Revealed during Apple’s third-generation iPad special event, Namco’s Sky Gamblers: Air Supremacy ($5) is, in short, another disappointment from the once-great maker of bleeding-edge flying and racing gams. Like the earlier iOS release of Sky Gamblers: Rise of Glory, a game that looked nice but we found so unpleasant to play that we skipped reviewing it entirely, this new title has been released as a demonstration of a new Apple device’s power: the biplane-themed Rise of Glory was made to show off the iPhone 4S, and now the more modern Air Supremacy includes high-resolution Retina artwork for the iPad, while offering universal support for iOS 5-ready devices. This doesn’t stop it from being a seriously uneven, initially confusing mess of a flying game—the sort that actually defaults to a virtual stick that’s upside down relative to standard flight controls, so you’ll begin by crashing the plane you just piloted through a take off.

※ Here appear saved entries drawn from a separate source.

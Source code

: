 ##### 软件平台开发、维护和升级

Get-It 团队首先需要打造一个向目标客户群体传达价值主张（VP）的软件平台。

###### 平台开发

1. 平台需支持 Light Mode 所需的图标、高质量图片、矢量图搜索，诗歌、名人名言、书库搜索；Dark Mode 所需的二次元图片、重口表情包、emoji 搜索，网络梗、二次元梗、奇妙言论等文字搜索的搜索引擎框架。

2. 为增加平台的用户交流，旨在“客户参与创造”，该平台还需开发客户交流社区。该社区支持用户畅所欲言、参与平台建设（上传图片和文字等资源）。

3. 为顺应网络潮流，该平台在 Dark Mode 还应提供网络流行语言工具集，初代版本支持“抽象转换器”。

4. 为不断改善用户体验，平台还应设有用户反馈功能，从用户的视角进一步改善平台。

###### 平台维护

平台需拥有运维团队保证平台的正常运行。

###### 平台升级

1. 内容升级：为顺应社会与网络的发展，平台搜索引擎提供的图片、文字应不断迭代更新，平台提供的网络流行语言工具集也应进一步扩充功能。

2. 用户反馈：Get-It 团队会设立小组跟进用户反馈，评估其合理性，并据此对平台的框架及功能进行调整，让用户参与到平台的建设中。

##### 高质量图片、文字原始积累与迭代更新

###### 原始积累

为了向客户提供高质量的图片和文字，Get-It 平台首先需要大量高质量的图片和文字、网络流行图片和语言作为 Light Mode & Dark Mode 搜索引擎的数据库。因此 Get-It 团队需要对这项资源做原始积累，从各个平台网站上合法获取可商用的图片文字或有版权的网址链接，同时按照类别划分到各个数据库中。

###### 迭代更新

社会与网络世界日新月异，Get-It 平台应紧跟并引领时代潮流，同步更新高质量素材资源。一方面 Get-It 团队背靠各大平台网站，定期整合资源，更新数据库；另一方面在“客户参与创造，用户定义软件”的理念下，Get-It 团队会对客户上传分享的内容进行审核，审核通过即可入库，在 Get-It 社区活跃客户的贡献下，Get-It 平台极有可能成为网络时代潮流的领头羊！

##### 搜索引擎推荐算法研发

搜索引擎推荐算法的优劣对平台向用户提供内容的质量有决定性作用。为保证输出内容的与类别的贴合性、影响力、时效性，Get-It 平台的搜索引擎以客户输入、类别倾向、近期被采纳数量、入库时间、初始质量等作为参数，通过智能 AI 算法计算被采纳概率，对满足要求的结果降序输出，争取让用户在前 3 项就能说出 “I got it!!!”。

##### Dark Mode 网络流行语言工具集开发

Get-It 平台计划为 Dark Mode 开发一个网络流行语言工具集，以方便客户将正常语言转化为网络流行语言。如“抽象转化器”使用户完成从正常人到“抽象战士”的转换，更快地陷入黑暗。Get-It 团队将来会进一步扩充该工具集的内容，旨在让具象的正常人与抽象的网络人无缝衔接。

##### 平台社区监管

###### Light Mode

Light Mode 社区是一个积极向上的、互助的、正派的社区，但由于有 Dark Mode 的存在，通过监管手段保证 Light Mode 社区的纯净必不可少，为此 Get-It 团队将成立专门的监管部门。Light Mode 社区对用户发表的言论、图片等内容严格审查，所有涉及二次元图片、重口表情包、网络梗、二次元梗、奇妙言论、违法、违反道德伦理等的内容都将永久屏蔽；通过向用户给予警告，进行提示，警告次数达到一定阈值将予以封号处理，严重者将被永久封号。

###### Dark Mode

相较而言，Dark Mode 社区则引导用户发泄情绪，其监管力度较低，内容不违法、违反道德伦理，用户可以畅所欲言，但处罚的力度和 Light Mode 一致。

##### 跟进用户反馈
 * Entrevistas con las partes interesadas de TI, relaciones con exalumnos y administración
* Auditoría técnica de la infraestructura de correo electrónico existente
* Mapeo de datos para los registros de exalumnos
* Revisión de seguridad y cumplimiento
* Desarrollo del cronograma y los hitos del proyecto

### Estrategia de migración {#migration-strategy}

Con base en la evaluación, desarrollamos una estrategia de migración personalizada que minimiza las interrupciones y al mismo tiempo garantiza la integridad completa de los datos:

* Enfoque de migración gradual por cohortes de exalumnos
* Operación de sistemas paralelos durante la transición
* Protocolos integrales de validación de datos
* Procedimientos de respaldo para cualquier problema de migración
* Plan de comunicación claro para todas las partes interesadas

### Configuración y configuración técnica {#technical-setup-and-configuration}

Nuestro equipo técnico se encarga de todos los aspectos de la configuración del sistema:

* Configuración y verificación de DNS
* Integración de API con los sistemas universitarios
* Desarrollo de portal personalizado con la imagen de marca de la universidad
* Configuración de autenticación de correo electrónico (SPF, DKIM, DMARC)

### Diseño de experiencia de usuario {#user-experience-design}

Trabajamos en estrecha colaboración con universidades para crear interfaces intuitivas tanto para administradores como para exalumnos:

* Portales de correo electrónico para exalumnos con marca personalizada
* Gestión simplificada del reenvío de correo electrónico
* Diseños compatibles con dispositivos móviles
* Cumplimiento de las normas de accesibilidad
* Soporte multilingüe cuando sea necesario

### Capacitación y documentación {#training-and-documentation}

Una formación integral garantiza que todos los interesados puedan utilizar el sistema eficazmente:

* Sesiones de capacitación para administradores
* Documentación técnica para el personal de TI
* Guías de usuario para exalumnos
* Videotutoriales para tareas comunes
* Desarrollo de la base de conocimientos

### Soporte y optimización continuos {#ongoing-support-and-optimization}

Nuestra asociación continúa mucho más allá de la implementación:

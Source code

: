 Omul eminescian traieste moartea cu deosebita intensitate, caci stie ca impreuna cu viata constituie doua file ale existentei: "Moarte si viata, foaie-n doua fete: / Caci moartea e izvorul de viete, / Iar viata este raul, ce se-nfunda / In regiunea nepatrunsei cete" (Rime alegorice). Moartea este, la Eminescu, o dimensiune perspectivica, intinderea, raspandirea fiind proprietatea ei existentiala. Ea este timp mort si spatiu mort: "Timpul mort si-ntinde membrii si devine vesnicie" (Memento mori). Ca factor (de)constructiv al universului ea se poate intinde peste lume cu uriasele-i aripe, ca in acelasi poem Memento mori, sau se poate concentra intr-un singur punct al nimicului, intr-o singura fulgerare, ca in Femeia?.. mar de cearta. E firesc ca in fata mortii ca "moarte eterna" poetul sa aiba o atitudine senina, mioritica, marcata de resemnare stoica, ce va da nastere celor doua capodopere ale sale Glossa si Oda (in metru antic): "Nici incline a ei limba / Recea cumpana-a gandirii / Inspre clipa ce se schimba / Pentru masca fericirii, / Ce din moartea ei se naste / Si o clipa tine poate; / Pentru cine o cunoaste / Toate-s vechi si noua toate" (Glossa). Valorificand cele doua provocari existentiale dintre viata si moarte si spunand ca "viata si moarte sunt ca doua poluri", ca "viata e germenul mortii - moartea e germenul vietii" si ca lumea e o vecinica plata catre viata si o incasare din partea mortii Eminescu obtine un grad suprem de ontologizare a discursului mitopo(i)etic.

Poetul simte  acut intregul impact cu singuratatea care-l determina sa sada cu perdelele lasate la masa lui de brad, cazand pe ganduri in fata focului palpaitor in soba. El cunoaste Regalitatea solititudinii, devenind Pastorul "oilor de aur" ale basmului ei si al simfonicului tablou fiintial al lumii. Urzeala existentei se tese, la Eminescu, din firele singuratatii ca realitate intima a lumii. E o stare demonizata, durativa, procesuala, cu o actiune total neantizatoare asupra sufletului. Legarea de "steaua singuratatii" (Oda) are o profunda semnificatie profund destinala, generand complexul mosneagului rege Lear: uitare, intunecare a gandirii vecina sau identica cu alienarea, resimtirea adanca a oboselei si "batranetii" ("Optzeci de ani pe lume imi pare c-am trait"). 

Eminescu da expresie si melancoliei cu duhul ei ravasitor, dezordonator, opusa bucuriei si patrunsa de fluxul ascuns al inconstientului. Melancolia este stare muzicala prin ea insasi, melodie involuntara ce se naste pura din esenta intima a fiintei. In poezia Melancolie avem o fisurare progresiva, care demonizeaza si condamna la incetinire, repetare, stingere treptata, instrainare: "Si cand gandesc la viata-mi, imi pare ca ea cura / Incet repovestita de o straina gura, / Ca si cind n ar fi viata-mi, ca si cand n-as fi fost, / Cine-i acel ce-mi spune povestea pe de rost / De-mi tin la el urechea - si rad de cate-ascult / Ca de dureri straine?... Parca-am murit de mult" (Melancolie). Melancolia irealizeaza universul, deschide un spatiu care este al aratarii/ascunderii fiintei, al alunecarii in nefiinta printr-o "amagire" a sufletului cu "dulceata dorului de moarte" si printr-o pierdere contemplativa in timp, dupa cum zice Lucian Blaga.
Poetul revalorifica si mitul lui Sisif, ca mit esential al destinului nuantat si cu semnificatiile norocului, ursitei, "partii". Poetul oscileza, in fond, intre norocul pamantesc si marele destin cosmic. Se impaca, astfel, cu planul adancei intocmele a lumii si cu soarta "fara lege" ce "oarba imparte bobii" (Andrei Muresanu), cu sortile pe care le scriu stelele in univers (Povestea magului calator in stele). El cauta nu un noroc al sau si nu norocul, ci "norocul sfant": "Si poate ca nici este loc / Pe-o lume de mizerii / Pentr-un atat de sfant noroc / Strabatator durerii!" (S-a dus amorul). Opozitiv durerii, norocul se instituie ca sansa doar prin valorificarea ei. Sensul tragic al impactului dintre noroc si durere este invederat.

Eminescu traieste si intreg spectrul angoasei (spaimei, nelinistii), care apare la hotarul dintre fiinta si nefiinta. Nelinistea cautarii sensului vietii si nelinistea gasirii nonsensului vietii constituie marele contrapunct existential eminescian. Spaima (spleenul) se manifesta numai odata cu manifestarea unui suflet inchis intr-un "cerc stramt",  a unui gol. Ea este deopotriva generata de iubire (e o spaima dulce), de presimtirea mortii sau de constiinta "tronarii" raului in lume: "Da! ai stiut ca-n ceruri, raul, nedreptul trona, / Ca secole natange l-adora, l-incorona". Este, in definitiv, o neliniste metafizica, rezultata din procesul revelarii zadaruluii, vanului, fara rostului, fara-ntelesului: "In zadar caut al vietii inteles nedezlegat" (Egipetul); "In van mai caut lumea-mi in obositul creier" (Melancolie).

If there’s any highlight to Air Supremacy, it’s the smooth frame rate of the graphics engine, which places more than 40 polygonal jets inside semi-believable 3-D environments filled with ground- and air-based targets to shoot down. Missiles and machine guns enable you to lock onto or just strafe the targets, and as has been the case since the days of Sega’s Afterburner and G-LOC, the sight of multiple lock-on targets to hit at once is as exciting as ever; Namco includes just enough HUD and vapor/haze effects to keep the action looking interesting if you fly towards the waypoints it provides for each level. But given the company’s heritage with Ace Combat—a flying series that pushed the edge of arcade and console gaming with hyper-realistic environments, dialogue, and storylines—Air Supremacy’s so-so, PlayStation 2-esque stages, completely forgettable music, and comic book panel-style storylines are really uninspiring; the game starts out on the wrong foot and expects you to continue playing long enough to let it recover. If you want to have a multiplayer experience with friends, or have relatively low standards for your single-player flying experience, consider checking it out, but it’s hard for us to see this game as worthy of the Namco name. iLounge Rating: C+.
We’ve previously looked at UpNext HD Maps (Free) from UpNext when it was in two forms: back in 2009 as the original iPhone app UpNext 3D NYC, and in late 2010 as UpNext 3D Cities, then featuring iPad support and eight different cities. The latest app is separate, iPad-only, and dramatically expanded from the earlier versions: UpNext HD Maps claims to have 3-D maps for 50 different cities, though only 23 are selectable from a drop-down “3D Cities” menu.
The 23 options are ones that happen to have enhanced “richer detail” renderings: Atlanta, Austin, Boston, Chicago, Cincinnati, Cleveland, Dallas, Denver, Fort Lauderdale, Honolulu, Kansas City, Las Vegas, Los Angeles, Miami, Minneapolis, New York, Philadelphia, San Francisco, Seattle, St. Paul, and Washington DC; you may be able to discover 3-D maps for other cities, though their building accuracy may be sketchy.